━━━ Raw data ━━━

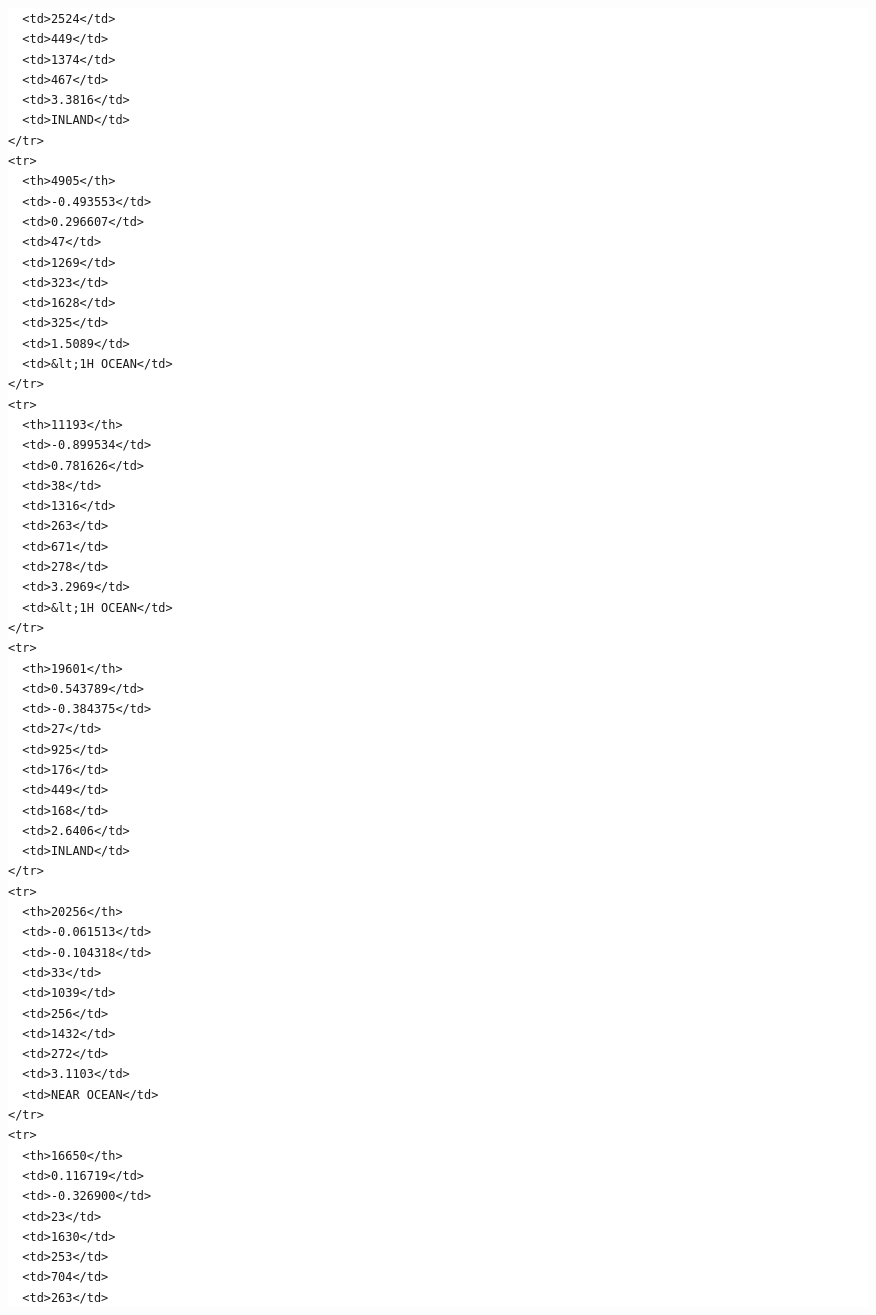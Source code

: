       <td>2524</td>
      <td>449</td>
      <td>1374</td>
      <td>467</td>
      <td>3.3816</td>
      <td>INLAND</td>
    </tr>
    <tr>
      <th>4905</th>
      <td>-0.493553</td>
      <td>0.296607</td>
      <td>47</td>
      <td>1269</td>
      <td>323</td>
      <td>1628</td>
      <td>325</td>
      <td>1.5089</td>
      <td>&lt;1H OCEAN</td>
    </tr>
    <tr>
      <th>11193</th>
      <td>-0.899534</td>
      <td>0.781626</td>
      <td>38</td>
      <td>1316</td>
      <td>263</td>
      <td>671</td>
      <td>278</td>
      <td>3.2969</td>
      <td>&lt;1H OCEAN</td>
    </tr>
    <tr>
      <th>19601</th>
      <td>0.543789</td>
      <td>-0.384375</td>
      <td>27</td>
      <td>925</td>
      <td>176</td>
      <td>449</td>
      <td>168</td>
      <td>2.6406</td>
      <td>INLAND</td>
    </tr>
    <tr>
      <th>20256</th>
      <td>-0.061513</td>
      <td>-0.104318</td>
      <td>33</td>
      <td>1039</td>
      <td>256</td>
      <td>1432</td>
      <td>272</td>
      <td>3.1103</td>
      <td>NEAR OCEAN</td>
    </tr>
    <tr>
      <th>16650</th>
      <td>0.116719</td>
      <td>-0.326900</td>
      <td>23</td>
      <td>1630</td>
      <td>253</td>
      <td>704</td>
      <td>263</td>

━━━
━━━ Raw data ━━━

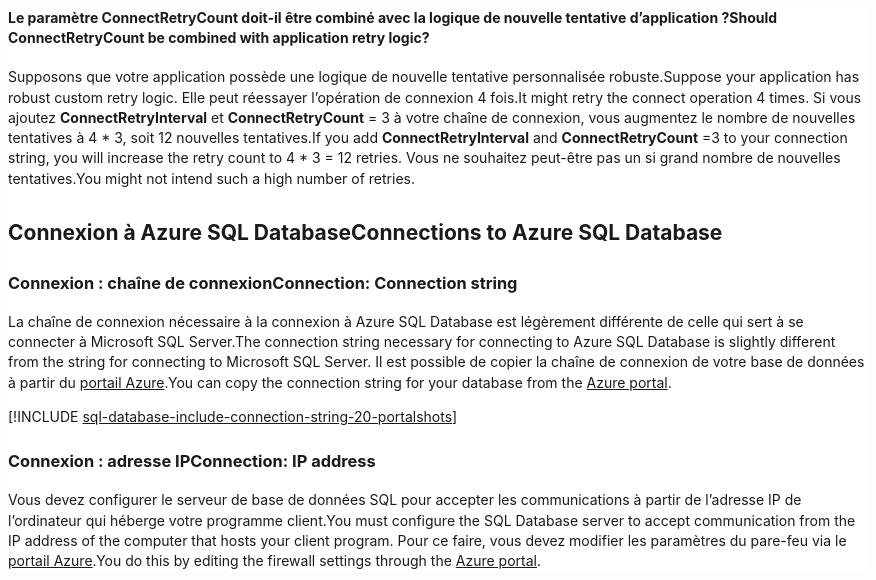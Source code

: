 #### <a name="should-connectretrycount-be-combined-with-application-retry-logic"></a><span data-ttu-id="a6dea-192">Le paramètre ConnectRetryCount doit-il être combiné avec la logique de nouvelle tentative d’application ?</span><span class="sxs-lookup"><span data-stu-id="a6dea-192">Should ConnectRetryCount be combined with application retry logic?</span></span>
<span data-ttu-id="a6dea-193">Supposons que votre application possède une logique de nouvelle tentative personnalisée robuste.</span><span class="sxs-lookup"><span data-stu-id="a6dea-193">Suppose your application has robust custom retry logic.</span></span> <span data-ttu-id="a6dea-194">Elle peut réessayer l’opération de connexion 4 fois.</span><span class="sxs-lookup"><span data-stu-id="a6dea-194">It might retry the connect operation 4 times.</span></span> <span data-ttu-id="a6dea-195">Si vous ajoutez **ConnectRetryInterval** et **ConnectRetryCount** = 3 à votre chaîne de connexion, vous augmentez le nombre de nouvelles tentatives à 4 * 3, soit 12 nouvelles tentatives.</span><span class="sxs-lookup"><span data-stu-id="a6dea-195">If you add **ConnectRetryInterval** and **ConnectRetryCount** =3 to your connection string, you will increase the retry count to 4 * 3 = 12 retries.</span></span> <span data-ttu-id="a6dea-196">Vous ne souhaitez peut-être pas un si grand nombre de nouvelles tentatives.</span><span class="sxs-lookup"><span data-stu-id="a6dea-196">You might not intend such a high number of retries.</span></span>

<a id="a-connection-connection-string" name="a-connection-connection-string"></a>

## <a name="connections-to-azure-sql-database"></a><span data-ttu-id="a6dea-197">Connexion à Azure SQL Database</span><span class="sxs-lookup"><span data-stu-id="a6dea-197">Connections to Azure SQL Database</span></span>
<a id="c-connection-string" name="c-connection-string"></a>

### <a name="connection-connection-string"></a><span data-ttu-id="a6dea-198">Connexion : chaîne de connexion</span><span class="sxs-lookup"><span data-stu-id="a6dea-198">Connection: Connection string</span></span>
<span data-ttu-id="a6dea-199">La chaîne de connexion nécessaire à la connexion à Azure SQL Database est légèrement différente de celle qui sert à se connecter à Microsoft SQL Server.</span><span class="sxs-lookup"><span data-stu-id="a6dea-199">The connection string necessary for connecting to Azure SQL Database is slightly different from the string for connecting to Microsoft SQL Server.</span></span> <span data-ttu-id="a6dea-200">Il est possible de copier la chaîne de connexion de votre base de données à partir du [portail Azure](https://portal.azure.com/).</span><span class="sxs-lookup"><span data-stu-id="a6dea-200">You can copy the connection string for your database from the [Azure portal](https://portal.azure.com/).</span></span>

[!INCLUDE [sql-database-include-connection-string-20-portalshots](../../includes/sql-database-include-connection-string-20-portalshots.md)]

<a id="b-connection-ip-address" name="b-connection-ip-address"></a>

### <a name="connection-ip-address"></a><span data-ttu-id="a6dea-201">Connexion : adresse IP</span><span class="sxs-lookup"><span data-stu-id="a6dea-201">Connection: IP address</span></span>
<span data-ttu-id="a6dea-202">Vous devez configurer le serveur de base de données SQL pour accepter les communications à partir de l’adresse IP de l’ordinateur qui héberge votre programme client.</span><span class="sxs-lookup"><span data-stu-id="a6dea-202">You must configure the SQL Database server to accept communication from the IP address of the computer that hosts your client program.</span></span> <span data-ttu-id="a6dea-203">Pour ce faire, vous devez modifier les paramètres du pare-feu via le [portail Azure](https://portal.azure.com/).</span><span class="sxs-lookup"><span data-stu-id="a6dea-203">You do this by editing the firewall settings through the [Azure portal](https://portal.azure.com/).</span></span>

━━━

▶ _Exercise objective_
Can you repeat, word for word, every line above from the one containing "<th>4905</th>" down to the one containing "<td>-0.899534</td>", including both?

▶ _Exercise response_
      <th>4905</th>
      <td>-0.493553</td>
      <td>0.296607</td>
      <td>47</td>
      <td>1269</td>
      <td>323</td>
      <td>1628</td>
      <td>325</td>
      <td>1.5089</td>
      <td>&lt;1H OCEAN</td>
    </tr>
    <tr>
      <th>11193</th>
      <td>-0.899534</td>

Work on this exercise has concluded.